With so much free time to kill –er, enjoy – over the past holiday weekend, we hit the park a good twice a day, maybe more. Madeleine loves the park, and if you add up the time it takes to do the sunscreen “massage”, pack the stroller, walk to the park, play, cry about leaving, get home, and unpack, you’ve got a good hour you can tick off the timesheet.

Madeleine’s first love at the park was the swings, and it’s where we start our park adventure every time, creature of habit that she is. She then discovered the slide and quickly conquered that apparatus. Transitioning to Advanced Park Play, she’s moved on to the stairs.




Maddie discovered the stairs in general a couple months ago. I always saw mommies holding their toddler’s thumbs and walking them up and down the stairs, and naively assumed the moms were the instigators, trying to burn off a little pre-nap energy. And when Madeleine first started climbing stairs, she was content to go up and down once, clutching my hands firmly, and then move on.

Unfortunately, with independent walking comes a bigger drive for exploration, coupled with an inflated sense of competency. The mechanics of going up and down the stairs fascinate her, and it’s the highlight of any park trip now. She’ll spend endless (in toddler time) minutes going up and down the same five stairs on a piece of equipment.

And I can’t decide which is worse – when she needs my help, or when she doesn’t. In the beginning, holding her hands and helping her up or awkwardly going backwards down the stairs myself, suspended between steps, made the Stair Game not my favorite. But when she was tied to my help, I had some control over how long the whole thing went. Now, if I refuse to offer my hands and help her up, she looks at me with grim determination as if to say, “If you won’t help me I’ll just have to do it myself.”

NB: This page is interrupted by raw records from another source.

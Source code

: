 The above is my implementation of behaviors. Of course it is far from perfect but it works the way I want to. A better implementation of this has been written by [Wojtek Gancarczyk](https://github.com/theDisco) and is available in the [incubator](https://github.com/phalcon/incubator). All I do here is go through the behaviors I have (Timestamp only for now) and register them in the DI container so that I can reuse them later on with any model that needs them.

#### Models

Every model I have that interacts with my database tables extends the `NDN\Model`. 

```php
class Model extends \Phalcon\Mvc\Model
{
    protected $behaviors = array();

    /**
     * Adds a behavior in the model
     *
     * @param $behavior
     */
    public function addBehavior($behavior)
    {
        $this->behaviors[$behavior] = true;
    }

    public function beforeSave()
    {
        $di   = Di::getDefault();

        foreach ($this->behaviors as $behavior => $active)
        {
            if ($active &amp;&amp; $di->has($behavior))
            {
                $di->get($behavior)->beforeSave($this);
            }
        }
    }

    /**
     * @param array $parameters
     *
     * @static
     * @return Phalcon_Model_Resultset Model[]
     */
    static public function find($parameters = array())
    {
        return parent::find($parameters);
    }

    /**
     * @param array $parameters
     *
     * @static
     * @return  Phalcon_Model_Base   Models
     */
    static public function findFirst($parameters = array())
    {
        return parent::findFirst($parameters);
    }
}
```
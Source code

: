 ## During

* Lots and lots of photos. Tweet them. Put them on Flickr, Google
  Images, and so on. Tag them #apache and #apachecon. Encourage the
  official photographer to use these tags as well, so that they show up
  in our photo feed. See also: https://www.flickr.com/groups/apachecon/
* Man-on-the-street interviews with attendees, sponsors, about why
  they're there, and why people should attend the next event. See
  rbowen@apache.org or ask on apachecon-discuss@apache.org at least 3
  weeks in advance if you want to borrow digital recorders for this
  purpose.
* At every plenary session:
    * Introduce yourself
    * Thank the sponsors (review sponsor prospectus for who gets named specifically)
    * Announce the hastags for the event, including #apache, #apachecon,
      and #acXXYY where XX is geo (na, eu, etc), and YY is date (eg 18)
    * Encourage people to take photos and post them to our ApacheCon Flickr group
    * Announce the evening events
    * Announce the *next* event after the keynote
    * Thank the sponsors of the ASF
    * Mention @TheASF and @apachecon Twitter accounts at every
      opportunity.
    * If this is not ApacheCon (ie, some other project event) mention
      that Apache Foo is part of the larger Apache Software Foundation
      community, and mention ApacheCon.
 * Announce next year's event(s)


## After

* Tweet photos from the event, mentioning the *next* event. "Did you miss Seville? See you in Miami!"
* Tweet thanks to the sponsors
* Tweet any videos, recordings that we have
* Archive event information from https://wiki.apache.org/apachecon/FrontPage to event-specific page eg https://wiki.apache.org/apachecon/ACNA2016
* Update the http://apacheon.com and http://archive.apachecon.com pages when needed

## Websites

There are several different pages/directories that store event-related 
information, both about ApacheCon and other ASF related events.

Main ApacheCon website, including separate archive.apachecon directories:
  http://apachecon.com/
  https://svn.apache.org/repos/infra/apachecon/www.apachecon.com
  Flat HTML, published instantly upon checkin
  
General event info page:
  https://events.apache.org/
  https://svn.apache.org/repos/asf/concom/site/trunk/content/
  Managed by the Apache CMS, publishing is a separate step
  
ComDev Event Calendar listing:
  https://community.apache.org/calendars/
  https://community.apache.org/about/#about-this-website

She turns her back on me and, clutching the stair railings, laboriously plants one little foot on the edge of the stair above. She begins to painstakingly drag herself up, her dimpled little leg straining with the work and her arms stretched precariously wide. When I can’t stand it any longer, I rush in with a hand under her bottom and give an unobtrusive little heft. She turns around, smiles triumphantly – See! I told you so! – and starts on the next stair.

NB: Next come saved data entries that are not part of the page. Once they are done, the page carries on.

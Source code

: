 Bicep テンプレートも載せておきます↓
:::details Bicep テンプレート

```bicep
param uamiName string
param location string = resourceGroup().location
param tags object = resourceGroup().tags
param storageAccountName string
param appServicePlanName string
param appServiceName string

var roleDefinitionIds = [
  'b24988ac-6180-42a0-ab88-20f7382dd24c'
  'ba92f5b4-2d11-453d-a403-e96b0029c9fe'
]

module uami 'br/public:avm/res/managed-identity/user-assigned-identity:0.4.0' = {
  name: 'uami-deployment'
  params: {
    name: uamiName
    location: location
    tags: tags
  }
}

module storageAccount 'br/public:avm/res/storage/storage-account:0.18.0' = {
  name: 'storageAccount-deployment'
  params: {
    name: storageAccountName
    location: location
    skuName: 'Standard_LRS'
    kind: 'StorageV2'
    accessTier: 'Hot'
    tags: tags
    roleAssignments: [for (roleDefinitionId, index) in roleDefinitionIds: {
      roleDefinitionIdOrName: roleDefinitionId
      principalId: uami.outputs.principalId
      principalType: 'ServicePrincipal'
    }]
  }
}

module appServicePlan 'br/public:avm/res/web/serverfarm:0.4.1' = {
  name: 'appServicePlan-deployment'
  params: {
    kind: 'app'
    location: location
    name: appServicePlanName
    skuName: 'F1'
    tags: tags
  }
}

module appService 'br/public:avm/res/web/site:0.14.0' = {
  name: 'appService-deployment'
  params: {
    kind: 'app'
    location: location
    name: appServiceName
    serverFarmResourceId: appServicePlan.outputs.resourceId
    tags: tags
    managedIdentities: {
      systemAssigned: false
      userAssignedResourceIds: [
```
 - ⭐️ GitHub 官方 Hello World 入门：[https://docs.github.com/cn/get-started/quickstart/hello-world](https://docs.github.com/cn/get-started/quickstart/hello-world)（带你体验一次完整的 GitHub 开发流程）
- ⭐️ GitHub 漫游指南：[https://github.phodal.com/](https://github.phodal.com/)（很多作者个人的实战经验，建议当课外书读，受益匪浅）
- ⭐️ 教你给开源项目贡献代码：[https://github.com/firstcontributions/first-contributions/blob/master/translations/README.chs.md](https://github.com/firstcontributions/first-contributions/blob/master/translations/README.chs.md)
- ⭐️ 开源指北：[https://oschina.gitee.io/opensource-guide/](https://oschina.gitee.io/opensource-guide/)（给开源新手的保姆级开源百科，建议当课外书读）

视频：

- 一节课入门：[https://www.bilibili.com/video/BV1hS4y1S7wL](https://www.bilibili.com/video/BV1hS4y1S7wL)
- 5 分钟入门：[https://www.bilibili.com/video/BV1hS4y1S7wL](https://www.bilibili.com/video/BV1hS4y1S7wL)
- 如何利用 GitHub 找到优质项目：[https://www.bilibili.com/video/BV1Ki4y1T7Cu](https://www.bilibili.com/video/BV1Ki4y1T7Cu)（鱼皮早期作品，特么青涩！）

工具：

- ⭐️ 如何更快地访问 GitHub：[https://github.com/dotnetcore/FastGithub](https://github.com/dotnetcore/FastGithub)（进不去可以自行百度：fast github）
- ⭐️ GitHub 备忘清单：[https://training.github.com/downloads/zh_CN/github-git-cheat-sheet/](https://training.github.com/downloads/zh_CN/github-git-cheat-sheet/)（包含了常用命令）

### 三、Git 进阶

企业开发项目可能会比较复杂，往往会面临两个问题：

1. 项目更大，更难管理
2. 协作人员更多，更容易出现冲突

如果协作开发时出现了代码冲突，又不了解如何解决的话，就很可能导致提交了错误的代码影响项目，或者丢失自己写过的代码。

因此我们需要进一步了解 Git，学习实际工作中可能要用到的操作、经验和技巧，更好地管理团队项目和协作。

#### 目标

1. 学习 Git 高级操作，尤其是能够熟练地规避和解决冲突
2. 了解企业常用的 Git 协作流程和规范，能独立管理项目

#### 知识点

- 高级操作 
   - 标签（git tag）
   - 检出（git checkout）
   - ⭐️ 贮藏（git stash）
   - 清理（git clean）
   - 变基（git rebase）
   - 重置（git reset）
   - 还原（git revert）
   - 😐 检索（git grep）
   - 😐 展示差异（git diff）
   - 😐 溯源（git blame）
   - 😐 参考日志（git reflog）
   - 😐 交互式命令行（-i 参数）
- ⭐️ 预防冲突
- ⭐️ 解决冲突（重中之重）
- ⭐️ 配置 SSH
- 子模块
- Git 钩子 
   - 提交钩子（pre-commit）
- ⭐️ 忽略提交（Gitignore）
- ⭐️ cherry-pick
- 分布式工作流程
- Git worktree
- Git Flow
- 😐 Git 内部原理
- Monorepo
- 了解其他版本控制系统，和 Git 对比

While the stairs can be mind-numbing, I don’t mind them too much: it’s better than having to chase her all over the park taking bits of water balloon out of her mouth. And the best moments are when she realizes she’s not going to be able to make it by herself and reaches out unself-consciously for my hand. She’s still focused on the ascending or descending; she’s not freaking out about how hard it is or how scary it’s becoming; and she simply assumes I’m there to help.

It’s a cool feeling, being taken for granted like that. Having someone say to herself, “Of course she’ll be there. She always is.”

And I always am.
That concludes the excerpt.